What you should do | What is the number of lines in the records below holding the string "wise"? Reply with it and nothing else.

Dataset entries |
######

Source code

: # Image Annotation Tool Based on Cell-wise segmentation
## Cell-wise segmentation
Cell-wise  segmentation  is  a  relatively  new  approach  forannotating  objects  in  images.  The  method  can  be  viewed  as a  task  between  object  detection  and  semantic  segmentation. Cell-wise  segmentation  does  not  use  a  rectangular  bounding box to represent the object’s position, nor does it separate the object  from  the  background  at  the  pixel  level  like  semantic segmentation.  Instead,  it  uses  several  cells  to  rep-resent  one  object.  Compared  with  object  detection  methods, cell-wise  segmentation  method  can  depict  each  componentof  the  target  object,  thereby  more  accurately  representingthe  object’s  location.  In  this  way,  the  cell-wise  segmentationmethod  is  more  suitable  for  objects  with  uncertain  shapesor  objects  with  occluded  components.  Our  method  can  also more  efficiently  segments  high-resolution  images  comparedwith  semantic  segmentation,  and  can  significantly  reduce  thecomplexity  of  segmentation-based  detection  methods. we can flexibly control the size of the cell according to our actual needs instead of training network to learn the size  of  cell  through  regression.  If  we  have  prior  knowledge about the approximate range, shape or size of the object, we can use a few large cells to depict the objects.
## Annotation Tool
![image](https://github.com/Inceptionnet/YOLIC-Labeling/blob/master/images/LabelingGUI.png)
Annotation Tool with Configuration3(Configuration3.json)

######

Answer space | 3